■ Task prompt
Send back all of the data, word for word.

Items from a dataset
Content starts

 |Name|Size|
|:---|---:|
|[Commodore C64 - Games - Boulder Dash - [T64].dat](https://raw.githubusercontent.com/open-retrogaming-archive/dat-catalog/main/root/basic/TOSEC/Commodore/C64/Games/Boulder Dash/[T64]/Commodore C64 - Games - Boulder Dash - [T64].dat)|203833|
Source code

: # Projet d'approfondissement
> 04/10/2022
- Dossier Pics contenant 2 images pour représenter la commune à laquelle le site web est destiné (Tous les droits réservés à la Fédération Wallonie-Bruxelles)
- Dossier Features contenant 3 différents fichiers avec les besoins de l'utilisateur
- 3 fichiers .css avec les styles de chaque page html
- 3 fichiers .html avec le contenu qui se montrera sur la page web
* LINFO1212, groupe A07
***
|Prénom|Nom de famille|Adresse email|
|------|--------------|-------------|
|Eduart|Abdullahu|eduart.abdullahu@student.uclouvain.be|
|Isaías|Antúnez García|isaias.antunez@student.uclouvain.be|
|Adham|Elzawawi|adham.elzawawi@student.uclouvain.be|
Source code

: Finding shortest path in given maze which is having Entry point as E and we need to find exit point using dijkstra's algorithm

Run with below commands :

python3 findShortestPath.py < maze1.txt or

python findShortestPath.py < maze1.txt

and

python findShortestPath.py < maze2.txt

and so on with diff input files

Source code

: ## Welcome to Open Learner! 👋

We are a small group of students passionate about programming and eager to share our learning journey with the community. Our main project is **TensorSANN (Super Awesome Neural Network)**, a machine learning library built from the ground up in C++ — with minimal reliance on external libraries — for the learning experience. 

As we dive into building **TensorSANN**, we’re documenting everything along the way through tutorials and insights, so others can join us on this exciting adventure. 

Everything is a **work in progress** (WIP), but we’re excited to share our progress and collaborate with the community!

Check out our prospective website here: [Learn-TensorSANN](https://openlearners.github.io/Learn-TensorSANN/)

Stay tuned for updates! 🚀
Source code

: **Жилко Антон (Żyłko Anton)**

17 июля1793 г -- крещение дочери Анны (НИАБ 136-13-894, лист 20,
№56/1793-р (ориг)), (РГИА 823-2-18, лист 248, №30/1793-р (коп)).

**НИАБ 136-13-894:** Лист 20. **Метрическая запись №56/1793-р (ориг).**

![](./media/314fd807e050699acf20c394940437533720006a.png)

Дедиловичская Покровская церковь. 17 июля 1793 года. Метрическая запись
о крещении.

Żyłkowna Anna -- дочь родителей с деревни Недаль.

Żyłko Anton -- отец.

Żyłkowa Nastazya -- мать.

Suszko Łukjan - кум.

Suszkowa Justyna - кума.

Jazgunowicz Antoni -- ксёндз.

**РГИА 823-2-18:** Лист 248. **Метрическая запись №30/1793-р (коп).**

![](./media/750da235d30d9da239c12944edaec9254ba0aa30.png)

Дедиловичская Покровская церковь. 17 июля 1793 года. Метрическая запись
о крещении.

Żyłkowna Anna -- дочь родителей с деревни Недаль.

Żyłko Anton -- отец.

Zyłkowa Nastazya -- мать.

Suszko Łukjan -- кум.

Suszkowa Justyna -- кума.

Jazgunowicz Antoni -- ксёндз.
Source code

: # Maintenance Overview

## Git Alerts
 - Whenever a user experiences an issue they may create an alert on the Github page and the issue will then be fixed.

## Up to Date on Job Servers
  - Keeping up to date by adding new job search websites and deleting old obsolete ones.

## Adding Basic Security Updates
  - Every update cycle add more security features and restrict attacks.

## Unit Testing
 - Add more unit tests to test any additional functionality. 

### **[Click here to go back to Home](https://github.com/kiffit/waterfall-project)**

Content ends

■ Completed exercise
 |Name|Size|
|:---|---:|
|[Commodore C64 - Games - Boulder Dash - [T64].dat](https://raw.githubusercontent.com/open-retrogaming-archive/dat-catalog/main/root/basic/TOSEC/Commodore/C64/Games/Boulder Dash/[T64]/Commodore C64 - Games - Boulder Dash - [T64].dat)|203833|
Source code

: # Projet d'approfondissement
> 04/10/2022
- Dossier Pics contenant 2 images pour représenter la commune à laquelle le site web est destiné (Tous les droits réservés à la Fédération Wallonie-Bruxelles)
- Dossier Features contenant 3 différents fichiers avec les besoins de l'utilisateur
- 3 fichiers .css avec les styles de chaque page html
- 3 fichiers .html avec le contenu qui se montrera sur la page web
* LINFO1212, groupe A07
***
|Prénom|Nom de famille|Adresse email|
|------|--------------|-------------|
|Eduart|Abdullahu|eduart.abdullahu@student.uclouvain.be|
|Isaías|Antúnez García|isaias.antunez@student.uclouvain.be|
|Adham|Elzawawi|adham.elzawawi@student.uclouvain.be|
Source code

: Finding shortest path in given maze which is having Entry point as E and we need to find exit point using dijkstra's algorithm

Run with below commands :

python3 findShortestPath.py < maze1.txt or

python findShortestPath.py < maze1.txt

and

python findShortestPath.py < maze2.txt

and so on with diff input files

Source code

: ## Welcome to Open Learner! 👋

We are a small group of students passionate about programming and eager to share our learning journey with the community. Our main project is **TensorSANN (Super Awesome Neural Network)**, a machine learning library built from the ground up in C++ — with minimal reliance on external libraries — for the learning experience. 

As we dive into building **TensorSANN**, we’re documenting everything along the way through tutorials and insights, so others can join us on this exciting adventure. 

Everything is a **work in progress** (WIP), but we’re excited to share our progress and collaborate with the community!

Check out our prospective website here: [Learn-TensorSANN](https://openlearners.github.io/Learn-TensorSANN/)

Stay tuned for updates! 🚀
Source code

: **Жилко Антон (Żyłko Anton)**

17 июля1793 г -- крещение дочери Анны (НИАБ 136-13-894, лист 20,
№56/1793-р (ориг)), (РГИА 823-2-18, лист 248, №30/1793-р (коп)).

**НИАБ 136-13-894:** Лист 20. **Метрическая запись №56/1793-р (ориг).**

![](./media/314fd807e050699acf20c394940437533720006a.png)

Дедиловичская Покровская церковь. 17 июля 1793 года. Метрическая запись
о крещении.

Żyłkowna Anna -- дочь родителей с деревни Недаль.

Żyłko Anton -- отец.

Żyłkowa Nastazya -- мать.

Suszko Łukjan - кум.

Suszkowa Justyna - кума.

Jazgunowicz Antoni -- ксёндз.

**РГИА 823-2-18:** Лист 248. **Метрическая запись №30/1793-р (коп).**

![](./media/750da235d30d9da239c12944edaec9254ba0aa30.png)

Дедиловичская Покровская церковь. 17 июля 1793 года. Метрическая запись
о крещении.

Żyłkowna Anna -- дочь родителей с деревни Недаль.

Żyłko Anton -- отец.

Zyłkowa Nastazya -- мать.

Suszko Łukjan -- кум.

Suszkowa Justyna -- кума.

Jazgunowicz Antoni -- ксёндз.
Source code

: # Maintenance Overview

## Git Alerts
 - Whenever a user experiences an issue they may create an alert on the Github page and the issue will then be fixed.

## Up to Date on Job Servers
  - Keeping up to date by adding new job search websites and deleting old obsolete ones.

## Adding Basic Security Updates
  - Every update cycle add more security features and restrict attacks.

## Unit Testing
 - Add more unit tests to test any additional functionality. 

### **[Click here to go back to Home](https://github.com/kiffit/waterfall-project)**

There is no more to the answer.